Frank has been awarded honorary degrees from Lakehead University (2014), University of Western Ontario
(2009), McMaster University (2008), University of Trinity College at the University of Toronto (2005), York
University (2005), Queen’s University (2005), University of Waterloo (2003), Università della Calabria (Cosenza,
Italy) (2003), McGill University (2003), Law Society of Upper Canada (2000), University of Victoria (1996),
University of Ottawa (1995), University of British Columbia (1989) and University of Toronto (1989).
He is also an Honorary Fellow of the American College of Trial Lawyers and of St.
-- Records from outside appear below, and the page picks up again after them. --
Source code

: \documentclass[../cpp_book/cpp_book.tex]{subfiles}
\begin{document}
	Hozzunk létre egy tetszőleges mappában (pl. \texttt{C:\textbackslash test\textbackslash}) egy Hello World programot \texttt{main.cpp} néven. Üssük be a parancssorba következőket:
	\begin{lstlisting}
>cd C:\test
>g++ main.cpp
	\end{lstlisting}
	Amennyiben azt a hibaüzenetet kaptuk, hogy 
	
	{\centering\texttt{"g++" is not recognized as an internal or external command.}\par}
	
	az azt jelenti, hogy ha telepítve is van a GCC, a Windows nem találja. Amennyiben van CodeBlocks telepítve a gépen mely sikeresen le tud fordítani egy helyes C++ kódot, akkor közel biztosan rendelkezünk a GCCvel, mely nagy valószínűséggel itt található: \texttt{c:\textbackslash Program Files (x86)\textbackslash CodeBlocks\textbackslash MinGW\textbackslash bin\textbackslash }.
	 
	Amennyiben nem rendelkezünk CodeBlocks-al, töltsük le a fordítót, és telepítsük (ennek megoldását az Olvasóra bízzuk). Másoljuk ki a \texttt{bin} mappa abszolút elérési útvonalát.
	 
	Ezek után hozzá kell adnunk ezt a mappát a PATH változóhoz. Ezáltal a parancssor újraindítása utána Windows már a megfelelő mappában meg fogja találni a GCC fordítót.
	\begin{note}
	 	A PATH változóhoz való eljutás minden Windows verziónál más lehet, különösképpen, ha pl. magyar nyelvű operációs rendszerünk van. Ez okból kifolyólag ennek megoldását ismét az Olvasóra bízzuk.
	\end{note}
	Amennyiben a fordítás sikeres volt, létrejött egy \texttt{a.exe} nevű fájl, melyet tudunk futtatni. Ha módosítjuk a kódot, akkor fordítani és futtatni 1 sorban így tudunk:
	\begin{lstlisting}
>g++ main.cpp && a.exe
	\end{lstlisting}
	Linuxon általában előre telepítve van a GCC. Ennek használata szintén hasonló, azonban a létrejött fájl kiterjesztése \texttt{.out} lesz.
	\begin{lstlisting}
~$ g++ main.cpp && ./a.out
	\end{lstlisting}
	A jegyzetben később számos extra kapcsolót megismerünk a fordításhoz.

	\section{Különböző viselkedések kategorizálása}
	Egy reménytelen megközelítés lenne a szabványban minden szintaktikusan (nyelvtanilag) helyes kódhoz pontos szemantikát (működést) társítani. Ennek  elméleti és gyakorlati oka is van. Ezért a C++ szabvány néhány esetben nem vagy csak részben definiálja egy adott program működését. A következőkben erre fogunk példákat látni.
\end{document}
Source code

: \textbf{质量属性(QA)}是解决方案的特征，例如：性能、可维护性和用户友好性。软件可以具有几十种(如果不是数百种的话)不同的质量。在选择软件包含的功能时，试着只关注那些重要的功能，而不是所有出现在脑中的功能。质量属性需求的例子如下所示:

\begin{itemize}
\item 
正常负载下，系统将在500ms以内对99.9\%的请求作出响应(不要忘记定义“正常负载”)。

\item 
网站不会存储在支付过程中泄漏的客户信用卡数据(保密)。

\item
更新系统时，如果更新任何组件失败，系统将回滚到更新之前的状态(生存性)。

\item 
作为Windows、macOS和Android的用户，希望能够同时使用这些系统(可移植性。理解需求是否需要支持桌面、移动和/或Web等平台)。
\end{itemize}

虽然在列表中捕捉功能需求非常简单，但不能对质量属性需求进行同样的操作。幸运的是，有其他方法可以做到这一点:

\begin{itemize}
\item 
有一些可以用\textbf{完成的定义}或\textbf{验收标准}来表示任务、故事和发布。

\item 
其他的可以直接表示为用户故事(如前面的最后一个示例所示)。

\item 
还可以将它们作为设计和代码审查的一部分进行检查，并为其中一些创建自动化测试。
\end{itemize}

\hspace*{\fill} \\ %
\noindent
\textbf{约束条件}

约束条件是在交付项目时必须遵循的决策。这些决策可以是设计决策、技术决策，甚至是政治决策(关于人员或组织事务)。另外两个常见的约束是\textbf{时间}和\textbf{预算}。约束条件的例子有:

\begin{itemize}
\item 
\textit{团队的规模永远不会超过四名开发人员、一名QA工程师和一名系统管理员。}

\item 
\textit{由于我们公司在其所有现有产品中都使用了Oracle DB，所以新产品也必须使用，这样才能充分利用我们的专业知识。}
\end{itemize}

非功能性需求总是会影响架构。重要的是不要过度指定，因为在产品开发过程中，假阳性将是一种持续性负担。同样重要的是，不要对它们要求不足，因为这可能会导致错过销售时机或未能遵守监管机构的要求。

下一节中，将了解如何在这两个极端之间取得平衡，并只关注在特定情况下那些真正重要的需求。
John’s College, Cambridge.
On October 2, 2009, Frank was awarded the Justice Medal for lifetime achievement from the Canadian Institute
for the Administration of Justice. He was appointed an Honorary Witness by the Truth and Reconciliation
Commission of Canada in April, 2014.
He was also appointed a Companion in the Order of Canada in July 2007. In 2010 he was inducted into the Italian
Walk of Fame and in 2012 awarded the Queen Elizabeth II Diamond Jubilee Award.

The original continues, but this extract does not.